Work required: Gather every line from the entries below that includes "nespravované".
= = = =
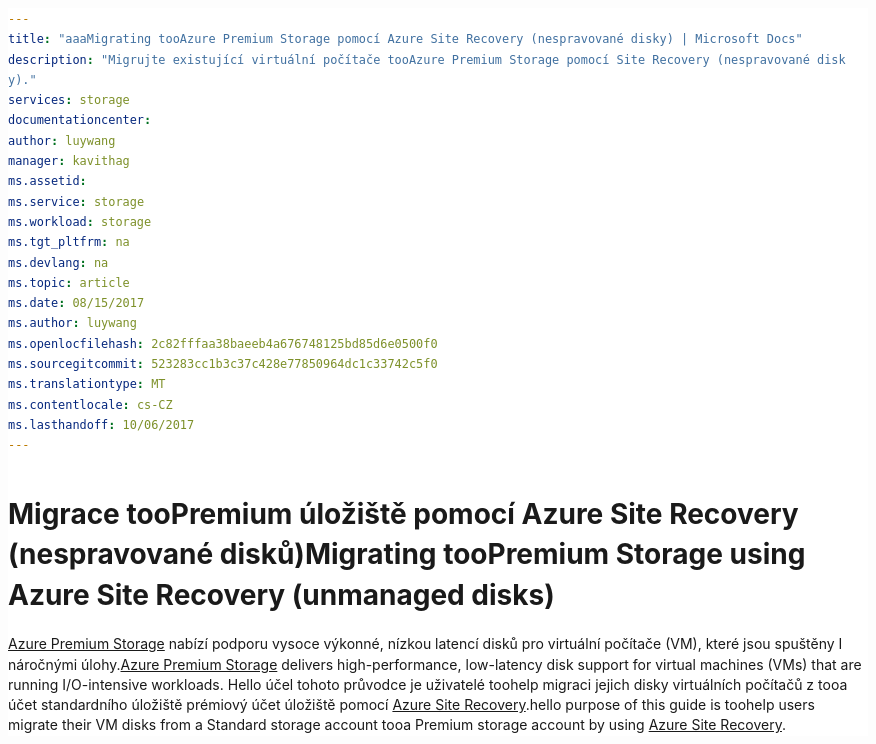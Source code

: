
 ```yaml
---
title: "aaaMigrating tooAzure Premium Storage pomocí Azure Site Recovery (nespravované disky) | Microsoft Docs"
description: "Migrujte existující virtuální počítače tooAzure Premium Storage pomocí Site Recovery (nespravované disky)."
services: storage
documentationcenter: 
author: luywang
manager: kavithag
ms.assetid: 
ms.service: storage
ms.workload: storage
ms.tgt_pltfrm: na
ms.devlang: na
ms.topic: article
ms.date: 08/15/2017
ms.author: luywang
ms.openlocfilehash: 2c82fffaa38baeeb4a676748125bd85d6e0500f0
ms.sourcegitcommit: 523283cc1b3c37c428e77850964dc1c33742c5f0
ms.translationtype: MT
ms.contentlocale: cs-CZ
ms.lasthandoff: 10/06/2017
---
```

# <a name="migrating-toopremium-storage-using-azure-site-recovery-unmanaged-disks"></a><span data-ttu-id="3f1e7-103">Migrace tooPremium úložiště pomocí Azure Site Recovery (nespravované disků)</span><span class="sxs-lookup"><span data-stu-id="3f1e7-103">Migrating tooPremium Storage using Azure Site Recovery (unmanaged disks)</span></span>

<span data-ttu-id="3f1e7-104">[Azure Premium Storage](storage-premium-storage.md) nabízí podporu vysoce výkonné, nízkou latencí disků pro virtuální počítače (VM), které jsou spuštěny I náročnými úlohy.</span><span class="sxs-lookup"><span data-stu-id="3f1e7-104">[Azure Premium Storage](storage-premium-storage.md) delivers high-performance, low-latency disk support for virtual machines (VMs) that are running I/O-intensive workloads.</span></span> <span data-ttu-id="3f1e7-105">Hello účel tohoto průvodce je uživatelé toohelp migraci jejich disky virtuálních počítačů z tooa účet standardního úložiště prémiový účet úložiště pomocí [Azure Site Recovery](../../site-recovery/site-recovery-overview.md).</span><span class="sxs-lookup"><span data-stu-id="3f1e7-105">hello purpose of this guide is toohelp users migrate their VM disks from a Standard storage account tooa Premium storage account by using [Azure Site Recovery](../../site-recovery/site-recovery-overview.md).</span></span>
= = = =
Solved exercise:
title: "aaaMigrating tooAzure Premium Storage pomocí Azure Site Recovery (nespravované disky) | Microsoft Docs"
description: "Migrujte existující virtuální počítače tooAzure Premium Storage pomocí Site Recovery (nespravované disky)."
# <a name="migrating-toopremium-storage-using-azure-site-recovery-unmanaged-disks"></a><span data-ttu-id="3f1e7-103">Migrace tooPremium úložiště pomocí Azure Site Recovery (nespravované disků)</span><span class="sxs-lookup"><span data-stu-id="3f1e7-103">Migrating tooPremium Storage using Azure Site Recovery (unmanaged disks)</span></span>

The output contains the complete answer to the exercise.